向島、横大路にある一軒家で夫婦仲良く働くもち米農家 中村光宏さん
■もち米(農家自己紹介、伏見の場所について)
向島、横大路にある一軒家で夫婦仲良く働くもち米農家。それが今回紹介する中村光宏さんだ。
中村家は10代目の老舗で、3人家族である。中村さんは伏見に生まれ、伏見で育ってこられた。
滋賀羽二重餅というもち米を生産し、すべてお餅にして販売しておられる。京都でもち米からお餅まで、全て自分で生産している人は珍しく、中村さんはそのうちの一人である。
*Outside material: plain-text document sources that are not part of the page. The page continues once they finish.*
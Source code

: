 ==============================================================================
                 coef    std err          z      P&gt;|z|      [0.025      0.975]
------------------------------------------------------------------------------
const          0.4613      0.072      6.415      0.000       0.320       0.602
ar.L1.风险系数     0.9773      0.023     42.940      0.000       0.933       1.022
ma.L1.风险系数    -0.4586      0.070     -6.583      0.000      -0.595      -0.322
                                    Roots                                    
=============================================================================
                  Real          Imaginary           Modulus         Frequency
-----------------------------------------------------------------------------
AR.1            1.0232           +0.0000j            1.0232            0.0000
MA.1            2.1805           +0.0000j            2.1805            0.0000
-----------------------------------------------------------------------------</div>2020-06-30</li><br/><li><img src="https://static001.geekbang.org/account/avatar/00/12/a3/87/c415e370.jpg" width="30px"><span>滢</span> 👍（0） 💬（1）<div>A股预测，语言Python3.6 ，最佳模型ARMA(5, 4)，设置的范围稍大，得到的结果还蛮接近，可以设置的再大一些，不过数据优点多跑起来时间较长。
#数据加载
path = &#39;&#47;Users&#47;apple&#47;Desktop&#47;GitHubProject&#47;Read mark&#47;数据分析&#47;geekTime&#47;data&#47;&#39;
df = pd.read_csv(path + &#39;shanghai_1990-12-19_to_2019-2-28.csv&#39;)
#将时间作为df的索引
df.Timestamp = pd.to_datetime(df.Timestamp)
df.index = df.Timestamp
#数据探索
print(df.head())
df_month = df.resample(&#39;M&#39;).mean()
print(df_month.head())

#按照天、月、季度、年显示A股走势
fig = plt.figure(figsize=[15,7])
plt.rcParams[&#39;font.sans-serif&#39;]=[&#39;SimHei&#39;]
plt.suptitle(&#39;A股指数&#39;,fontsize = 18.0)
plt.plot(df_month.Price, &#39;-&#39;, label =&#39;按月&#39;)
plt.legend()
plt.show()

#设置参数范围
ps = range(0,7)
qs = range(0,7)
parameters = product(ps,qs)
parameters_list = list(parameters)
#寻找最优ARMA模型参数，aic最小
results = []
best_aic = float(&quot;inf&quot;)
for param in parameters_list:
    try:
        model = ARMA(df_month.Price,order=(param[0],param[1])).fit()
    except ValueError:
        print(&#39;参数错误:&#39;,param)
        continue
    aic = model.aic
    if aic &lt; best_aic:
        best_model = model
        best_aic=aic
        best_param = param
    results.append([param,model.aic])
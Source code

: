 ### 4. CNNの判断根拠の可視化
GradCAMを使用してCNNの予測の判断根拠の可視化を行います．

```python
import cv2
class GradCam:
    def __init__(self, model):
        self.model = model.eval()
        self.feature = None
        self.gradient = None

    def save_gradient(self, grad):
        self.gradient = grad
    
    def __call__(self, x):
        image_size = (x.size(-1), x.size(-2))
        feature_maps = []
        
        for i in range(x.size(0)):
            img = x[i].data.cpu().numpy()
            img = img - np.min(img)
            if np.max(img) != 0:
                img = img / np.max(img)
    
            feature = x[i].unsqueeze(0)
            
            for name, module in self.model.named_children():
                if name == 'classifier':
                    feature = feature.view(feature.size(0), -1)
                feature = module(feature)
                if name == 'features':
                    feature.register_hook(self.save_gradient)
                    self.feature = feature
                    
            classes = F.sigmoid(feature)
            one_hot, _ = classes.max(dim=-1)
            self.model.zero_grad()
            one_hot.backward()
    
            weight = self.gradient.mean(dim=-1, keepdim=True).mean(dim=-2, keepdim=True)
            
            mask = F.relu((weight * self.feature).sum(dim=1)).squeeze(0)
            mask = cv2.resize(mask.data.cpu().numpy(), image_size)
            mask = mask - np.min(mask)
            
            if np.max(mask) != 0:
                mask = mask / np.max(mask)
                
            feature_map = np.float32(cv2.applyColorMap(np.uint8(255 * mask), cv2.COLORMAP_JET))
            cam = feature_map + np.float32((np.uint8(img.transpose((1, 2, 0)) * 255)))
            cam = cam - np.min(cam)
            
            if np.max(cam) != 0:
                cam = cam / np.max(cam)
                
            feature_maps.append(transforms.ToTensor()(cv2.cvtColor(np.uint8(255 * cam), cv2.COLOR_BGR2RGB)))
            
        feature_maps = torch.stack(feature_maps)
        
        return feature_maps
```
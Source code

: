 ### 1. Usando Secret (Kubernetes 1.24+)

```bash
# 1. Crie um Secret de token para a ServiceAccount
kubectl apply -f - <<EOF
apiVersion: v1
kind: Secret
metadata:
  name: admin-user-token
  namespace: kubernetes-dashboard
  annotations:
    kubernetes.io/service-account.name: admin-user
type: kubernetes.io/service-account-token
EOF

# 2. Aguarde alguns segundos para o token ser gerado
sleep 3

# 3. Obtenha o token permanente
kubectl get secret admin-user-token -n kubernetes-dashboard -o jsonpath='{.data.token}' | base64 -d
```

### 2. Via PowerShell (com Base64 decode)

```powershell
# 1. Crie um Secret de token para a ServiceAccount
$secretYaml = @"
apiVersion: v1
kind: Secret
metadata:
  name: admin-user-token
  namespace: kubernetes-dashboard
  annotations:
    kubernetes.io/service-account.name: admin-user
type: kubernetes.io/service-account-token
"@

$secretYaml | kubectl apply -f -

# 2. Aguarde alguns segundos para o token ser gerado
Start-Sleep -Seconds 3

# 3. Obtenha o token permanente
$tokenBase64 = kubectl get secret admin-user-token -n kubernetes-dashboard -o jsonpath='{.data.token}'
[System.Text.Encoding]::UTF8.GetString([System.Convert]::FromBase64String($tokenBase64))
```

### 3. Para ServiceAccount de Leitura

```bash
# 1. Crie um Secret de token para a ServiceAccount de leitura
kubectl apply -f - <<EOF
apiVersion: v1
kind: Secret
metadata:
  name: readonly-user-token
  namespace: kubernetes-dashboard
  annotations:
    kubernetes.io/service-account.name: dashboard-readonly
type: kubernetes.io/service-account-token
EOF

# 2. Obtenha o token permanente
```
伏見の水や肥沃な土はもち米作りに適していて、食べさせて頂いたお餅は弾力が通常のものと異なり、とにかく美味しかった。
■ 元気の源とは?(中村さん夫妻の人柄)
中村さんはとにかく元気で活力のある方である。京都でもち米からお餅まで、全てを自分で生産している農家さんは少ない。
そういった、人と違うことに挑戦することが楽しく、元気の源であると仰る。
そこに惹かれて奥さんは結婚されたそうだ。
また、自分のもち米が売れなければ、他のもち米は売れないと仰るほど自分のもち米に自信を持っておられる。
それだけ自分の商品づくりに努力を惜しまれない証拠である。自分のもので世の中に勝負することが男のロマンと仰っている。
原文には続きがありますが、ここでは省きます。